Image by smith.rickard
We call this the Rube Goldberg wall in the utility room. Eventually we may find some form of Victorian modesty to hide all the working parts, but for now we’re proud to display our solar water heating equipment and tankless water heater.
Question by Jason: What would the dimensions need to be for a demonstration domestic solar thermal water heater heater?
What would the dimensions of the boiler be and the power of the pump to create the right pressure. And what would the size of the solar panel need to be. The whole rig needs be within 400mm (.4m), 500mm (0.5m) and 456 mm (0.456m) in total.
Give your answer to this question below!
I assume this is for domestic hot water. A typical house has about 2 square meters of panel. The power from the sun is around 1000W per square meter. If you convert 70% of this to output heat flow in watts you are doing well. The power in watts converts to joules (watt seconds) for a period of time. Joules heat water, about 4.18 joules raises the temperature of one gram (or one cc) by one degree celsius. Your panel seems to be 0.2 square meters, so could provide about 150W with full sun. This would provide 140W * 3600s = 504 thousand joules in one hour (0.5MJ), and depending where you are, about 2 (temperate) to 5 (tropics) times that in a 24 hour period (2 to 5 hours equivalent full sun).
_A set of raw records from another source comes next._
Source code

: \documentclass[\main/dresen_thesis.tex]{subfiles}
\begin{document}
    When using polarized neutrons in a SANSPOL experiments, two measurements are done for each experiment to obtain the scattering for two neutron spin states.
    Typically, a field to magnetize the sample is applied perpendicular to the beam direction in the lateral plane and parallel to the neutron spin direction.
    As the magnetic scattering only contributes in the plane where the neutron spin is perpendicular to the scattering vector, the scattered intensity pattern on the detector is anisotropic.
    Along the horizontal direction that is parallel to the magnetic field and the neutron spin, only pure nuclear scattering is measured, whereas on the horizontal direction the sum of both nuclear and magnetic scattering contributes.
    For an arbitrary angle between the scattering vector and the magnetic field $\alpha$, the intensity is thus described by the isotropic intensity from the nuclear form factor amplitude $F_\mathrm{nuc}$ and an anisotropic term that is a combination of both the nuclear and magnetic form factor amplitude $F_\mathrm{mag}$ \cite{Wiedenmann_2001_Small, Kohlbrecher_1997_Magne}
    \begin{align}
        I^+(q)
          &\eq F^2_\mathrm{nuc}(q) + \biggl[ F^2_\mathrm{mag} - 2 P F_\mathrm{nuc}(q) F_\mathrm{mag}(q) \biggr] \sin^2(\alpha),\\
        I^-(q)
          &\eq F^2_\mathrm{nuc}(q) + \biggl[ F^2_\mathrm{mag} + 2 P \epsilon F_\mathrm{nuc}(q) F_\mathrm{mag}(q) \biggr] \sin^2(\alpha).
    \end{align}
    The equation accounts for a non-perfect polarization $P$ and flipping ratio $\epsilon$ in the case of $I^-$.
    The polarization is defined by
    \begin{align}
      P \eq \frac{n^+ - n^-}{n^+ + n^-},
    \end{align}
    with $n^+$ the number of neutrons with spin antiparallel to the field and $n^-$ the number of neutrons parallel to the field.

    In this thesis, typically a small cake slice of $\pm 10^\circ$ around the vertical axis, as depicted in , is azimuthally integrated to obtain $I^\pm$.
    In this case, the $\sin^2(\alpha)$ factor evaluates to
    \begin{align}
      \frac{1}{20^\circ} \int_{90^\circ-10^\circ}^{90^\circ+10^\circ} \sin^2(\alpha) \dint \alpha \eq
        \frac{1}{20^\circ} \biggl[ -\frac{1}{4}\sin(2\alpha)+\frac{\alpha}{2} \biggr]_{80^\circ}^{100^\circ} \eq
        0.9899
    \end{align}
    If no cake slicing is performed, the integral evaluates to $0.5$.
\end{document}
Maximum heating in one hour full sun with 0.5MJ of heat:
Consider 1 liter of water requires 1000g * 4.18J = 4180J for each degree of temperature increase. The temperature increase might be from 5C to 60C in colder weather, so 55 degrees. Thus 4180J * 55C = 230KJ or 0.23MJ. It seems around 2 liters will be heated fully in an hour with full sun. You have the method here to work out tank size yourself for a given temperature rise and volume or mass of water. It is simpler if no water is drawn off for use like making a cup of tea.
This is a heat storage tank, not a boiler. It must be open to the atmosphere, not sealed, as it is possible to boil the water when you look at these figures under different circumstances. If the tank is sealed, there must be a fool proof pressure relief mechanism (a safety valve and a rupture disk), otherwise it could build up pressure and explode catastrophically. You will be liable. You could use a saucepan with a loose fitting lid as the tank, and add insulation, making sure the lid can just lift off easily.
There will be losses due to leakage of heat, depending how well it is constructed.
The type where the tank is above the panel can work by convection alone (thermosiphon), no pump. Look this up.
If there is a pump, it is only to circulate water from the panel to the tank and back to the panel, so the tank temperature rises over time. It needs to be recirculating, or it may be difficult to find a suitable small inexpensive pump with sufficient head. The pump inlet is located at the bottom outlet of the tank and if it is not closed circulation (e.g. water on the panel is open to atmosphere), the discharge pressure has to exceed the height to the top of the solar panel, allowing for head losses (pressure drop) in the pipes. If it is 3m higher, then the pump must provide that discharge head with the flow required.
If it is truly closed and recirculating, the pump inlet and circulation outlet pipes are in the water in the tank (which doesn’t have to be sealed), and the pipes, pump, panels etc are all fully primed beforehand. The panel must be sealed. Any pressure drop across the panel is added to the pressure drop due to length of pipes, but not required to lift against gravity as it is primed and pipe up = pipe down. Only a few liters a minute flow is needed for this small system. It seems around 13mm diameter tubing will suit, adding about 0.5m of head for 6 liters per minute flow and circulation 8m length. Lower flows and shorter lengths could allow smaller tubing. Note that most very small pumps only have a discharge head (lift) of a meter or so. Look into this carefully. The second link might help for pipe pressure drop.
It is usual to have a control system for the pump so it does not pump hot water around when there is no sun, but this might not matter for your demonstration. You do need a thermometer in the tank to show its temperature, and measure the rate of temnperature rise. The interconnecting pipes and the tank need to be thermally insulated.